Instructions to follow
Find all lines below containing the string "Shift" and return them.

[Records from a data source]
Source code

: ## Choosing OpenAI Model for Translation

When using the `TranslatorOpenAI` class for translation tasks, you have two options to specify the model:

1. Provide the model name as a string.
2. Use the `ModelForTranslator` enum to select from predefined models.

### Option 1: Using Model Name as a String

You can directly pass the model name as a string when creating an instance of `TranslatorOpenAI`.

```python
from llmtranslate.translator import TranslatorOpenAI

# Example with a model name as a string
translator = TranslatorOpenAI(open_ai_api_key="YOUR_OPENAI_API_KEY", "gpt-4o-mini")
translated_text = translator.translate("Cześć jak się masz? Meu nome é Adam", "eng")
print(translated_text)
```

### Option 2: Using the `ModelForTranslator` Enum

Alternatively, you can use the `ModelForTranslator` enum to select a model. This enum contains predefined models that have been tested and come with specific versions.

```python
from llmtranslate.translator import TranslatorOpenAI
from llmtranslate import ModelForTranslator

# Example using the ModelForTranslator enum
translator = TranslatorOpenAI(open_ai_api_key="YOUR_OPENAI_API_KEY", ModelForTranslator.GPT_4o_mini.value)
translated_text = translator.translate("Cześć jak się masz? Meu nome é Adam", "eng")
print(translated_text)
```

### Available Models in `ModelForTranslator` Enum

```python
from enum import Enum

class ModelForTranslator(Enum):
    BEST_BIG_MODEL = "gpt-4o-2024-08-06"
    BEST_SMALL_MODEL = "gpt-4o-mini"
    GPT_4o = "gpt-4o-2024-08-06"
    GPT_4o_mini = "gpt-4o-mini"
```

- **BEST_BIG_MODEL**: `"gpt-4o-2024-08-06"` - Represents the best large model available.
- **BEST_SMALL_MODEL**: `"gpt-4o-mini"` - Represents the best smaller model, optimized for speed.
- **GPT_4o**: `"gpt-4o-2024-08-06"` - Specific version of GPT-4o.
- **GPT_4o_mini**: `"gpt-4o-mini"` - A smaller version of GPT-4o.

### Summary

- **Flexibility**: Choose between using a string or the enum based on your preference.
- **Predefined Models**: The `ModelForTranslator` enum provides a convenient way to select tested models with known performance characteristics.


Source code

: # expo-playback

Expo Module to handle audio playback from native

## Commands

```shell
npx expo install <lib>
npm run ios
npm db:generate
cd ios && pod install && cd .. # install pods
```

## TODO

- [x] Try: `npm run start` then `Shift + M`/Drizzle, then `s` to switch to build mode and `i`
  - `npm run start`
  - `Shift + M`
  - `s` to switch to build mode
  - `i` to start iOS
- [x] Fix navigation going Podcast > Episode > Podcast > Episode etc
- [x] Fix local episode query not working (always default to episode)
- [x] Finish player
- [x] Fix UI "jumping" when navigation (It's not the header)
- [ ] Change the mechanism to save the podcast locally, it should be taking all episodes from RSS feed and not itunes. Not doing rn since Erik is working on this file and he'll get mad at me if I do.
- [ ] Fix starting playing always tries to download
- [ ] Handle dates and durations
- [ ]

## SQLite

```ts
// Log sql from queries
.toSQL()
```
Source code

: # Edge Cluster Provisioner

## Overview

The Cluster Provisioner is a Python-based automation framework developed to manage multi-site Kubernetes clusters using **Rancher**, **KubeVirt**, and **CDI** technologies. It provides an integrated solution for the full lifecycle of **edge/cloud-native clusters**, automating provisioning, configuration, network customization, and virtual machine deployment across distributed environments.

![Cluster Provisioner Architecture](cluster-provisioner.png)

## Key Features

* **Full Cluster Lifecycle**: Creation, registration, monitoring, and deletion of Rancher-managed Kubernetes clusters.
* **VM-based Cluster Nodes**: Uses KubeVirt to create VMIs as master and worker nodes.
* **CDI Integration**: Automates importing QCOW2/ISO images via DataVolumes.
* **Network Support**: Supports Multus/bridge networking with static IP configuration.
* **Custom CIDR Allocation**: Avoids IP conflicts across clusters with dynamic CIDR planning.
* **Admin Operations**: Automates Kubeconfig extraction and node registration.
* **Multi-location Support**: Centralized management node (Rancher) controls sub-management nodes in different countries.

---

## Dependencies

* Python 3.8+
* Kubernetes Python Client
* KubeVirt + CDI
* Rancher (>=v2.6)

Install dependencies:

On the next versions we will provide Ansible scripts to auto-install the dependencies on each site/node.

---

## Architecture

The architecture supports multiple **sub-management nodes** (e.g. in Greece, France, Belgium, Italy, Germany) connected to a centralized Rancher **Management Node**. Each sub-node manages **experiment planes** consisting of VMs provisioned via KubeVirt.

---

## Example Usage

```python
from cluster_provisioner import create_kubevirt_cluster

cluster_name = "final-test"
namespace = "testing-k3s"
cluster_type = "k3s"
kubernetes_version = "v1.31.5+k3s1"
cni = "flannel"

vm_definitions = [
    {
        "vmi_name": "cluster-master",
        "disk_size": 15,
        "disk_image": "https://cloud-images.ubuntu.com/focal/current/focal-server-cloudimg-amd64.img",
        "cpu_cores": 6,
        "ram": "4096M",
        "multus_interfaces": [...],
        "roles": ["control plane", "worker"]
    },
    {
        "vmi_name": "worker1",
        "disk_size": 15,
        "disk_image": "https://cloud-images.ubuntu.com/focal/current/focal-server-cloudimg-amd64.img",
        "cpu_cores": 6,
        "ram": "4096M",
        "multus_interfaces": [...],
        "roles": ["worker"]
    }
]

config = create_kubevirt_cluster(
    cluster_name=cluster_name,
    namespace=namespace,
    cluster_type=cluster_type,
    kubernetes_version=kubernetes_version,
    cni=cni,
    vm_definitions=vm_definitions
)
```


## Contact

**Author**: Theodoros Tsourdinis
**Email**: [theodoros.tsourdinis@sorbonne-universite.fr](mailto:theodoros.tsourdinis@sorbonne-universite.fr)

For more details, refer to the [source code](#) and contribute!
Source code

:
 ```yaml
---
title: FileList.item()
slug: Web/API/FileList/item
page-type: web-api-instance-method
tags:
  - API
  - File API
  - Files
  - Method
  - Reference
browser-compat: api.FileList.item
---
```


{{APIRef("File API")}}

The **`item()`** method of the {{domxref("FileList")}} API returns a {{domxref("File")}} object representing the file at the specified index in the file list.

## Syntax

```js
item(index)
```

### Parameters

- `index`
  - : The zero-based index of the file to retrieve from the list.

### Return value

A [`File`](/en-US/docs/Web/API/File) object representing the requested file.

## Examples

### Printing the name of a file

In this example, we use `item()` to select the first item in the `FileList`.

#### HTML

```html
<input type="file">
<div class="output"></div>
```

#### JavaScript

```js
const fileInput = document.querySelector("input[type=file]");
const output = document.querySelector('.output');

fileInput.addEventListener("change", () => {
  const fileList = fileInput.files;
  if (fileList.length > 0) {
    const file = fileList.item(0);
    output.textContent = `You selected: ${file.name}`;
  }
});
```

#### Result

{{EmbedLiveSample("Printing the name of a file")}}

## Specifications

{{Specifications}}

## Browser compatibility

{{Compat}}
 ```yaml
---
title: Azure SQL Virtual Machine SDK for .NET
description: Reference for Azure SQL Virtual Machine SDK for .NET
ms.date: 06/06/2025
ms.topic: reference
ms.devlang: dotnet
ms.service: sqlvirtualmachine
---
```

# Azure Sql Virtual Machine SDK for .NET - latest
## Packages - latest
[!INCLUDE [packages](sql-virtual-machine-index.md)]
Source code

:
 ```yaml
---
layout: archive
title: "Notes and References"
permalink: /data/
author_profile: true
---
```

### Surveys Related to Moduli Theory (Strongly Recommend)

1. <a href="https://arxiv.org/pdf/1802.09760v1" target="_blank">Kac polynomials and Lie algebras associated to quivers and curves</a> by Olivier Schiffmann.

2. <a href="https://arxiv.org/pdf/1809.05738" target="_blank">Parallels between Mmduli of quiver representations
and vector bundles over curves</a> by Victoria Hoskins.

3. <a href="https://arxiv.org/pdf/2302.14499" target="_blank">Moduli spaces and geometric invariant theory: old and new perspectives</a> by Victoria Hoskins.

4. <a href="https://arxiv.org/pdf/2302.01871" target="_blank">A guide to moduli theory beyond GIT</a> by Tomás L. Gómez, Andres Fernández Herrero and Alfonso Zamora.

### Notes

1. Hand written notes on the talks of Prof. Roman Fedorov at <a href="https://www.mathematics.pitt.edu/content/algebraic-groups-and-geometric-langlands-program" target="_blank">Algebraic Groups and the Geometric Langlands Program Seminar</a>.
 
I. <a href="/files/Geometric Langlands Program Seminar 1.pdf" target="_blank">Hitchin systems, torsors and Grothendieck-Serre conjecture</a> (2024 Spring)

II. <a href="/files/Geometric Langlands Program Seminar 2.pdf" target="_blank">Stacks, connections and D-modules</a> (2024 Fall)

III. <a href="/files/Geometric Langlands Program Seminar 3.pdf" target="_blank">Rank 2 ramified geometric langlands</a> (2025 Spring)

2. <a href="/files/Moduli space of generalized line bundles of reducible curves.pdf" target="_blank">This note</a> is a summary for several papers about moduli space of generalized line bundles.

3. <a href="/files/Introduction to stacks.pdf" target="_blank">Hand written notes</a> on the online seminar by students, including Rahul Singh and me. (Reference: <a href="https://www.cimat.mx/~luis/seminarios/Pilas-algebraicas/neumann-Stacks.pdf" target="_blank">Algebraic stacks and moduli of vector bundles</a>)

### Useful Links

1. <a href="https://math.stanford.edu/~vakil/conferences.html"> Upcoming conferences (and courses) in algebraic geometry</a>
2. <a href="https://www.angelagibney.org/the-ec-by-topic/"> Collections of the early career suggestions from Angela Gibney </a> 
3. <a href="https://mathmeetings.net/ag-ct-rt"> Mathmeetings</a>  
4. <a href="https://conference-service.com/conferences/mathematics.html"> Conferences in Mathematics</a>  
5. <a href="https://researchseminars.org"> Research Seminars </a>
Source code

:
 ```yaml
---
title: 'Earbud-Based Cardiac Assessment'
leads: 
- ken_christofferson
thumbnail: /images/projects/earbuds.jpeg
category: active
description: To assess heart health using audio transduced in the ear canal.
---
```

Task response
- [x] Try: `npm run start` then `Shift + M`/Drizzle, then `s` to switch to build mode and `i`
  - `Shift + M`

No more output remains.